I suddenly realized how much being a husband was about fear: fear of not being able to keep somebody safe, of not being able to protect somebody from all of the bad stuff you want to protect them from. Knowing they have more tears in them than you will be able to keep them from crying. I realized that she had seen me fail, and that she was the person I was going to be failing in front of for the rest of my life. It was just a little failure, but it promised bigger failures to come. Additional ones, anyway. But that's who your wife is, the person you fail in front of. Love is so confusing; there's no peace of mind.

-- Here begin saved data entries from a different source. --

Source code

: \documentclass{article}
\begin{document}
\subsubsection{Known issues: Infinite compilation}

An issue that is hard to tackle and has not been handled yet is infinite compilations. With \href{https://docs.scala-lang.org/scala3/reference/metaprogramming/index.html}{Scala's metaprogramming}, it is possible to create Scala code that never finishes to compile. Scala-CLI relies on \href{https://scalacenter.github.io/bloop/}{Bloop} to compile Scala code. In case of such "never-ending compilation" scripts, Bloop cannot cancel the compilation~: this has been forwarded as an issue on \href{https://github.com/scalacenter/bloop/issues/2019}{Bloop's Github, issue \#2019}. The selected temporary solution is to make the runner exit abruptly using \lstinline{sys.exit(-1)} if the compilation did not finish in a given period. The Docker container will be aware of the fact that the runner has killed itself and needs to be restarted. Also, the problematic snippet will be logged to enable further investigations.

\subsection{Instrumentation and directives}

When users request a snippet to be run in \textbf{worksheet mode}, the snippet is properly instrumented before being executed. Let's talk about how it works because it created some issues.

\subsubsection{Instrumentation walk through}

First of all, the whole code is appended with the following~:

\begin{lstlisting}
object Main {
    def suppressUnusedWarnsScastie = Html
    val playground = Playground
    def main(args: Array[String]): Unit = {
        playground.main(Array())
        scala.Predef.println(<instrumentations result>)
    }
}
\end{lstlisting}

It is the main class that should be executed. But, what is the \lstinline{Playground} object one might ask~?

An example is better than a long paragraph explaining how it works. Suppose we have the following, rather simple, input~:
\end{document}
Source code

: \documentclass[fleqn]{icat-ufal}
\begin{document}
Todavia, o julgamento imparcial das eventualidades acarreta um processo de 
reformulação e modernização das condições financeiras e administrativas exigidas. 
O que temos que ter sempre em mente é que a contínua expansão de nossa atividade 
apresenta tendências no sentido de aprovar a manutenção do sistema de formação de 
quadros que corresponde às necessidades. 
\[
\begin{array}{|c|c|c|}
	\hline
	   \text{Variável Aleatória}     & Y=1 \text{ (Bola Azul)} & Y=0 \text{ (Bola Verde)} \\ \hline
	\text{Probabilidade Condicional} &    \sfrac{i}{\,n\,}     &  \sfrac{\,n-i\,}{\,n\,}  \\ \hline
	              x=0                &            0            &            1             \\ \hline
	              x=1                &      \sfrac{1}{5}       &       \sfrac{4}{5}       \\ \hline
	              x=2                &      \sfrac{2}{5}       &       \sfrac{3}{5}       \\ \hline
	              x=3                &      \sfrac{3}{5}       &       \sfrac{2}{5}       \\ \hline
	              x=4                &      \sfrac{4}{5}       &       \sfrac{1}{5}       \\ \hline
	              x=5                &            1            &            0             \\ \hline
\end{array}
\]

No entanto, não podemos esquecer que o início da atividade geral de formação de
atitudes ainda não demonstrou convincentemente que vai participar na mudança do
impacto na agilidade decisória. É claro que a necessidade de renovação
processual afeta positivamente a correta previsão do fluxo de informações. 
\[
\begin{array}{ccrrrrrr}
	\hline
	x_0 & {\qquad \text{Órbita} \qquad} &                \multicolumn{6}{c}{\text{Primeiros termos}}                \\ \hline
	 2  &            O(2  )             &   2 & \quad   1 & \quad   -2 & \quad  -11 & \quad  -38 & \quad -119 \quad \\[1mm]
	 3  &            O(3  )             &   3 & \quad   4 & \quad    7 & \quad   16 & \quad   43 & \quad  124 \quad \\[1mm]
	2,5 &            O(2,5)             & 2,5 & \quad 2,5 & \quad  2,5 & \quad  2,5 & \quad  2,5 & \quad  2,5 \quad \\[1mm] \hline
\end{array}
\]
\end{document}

Regardless of husband or wife, I think the last sentences are true. Your spouse is the person that you're going to fail in front of. And you have to be okay with it. They're the one that you can truly and honestly be yourself with - no walls. And they're the one there to brace you during and pick you back up after that fall.
1 comment:
From a Husband's standpoint, or at least this Husband's standpoint: I understand the writer's feelings on helplessness. There is something awful about seeing someone you love in pain, without being able to take that pain away. But I believe simply being there does help the pain, we are not truly "helpless." And while I agree that you are never more exposed, and never more yourself in front of your spouse: I have never felt feelings of failure or worrying over failing. I don't think as long as you are there trying it would be perceived as a failure. Its good to see you posting!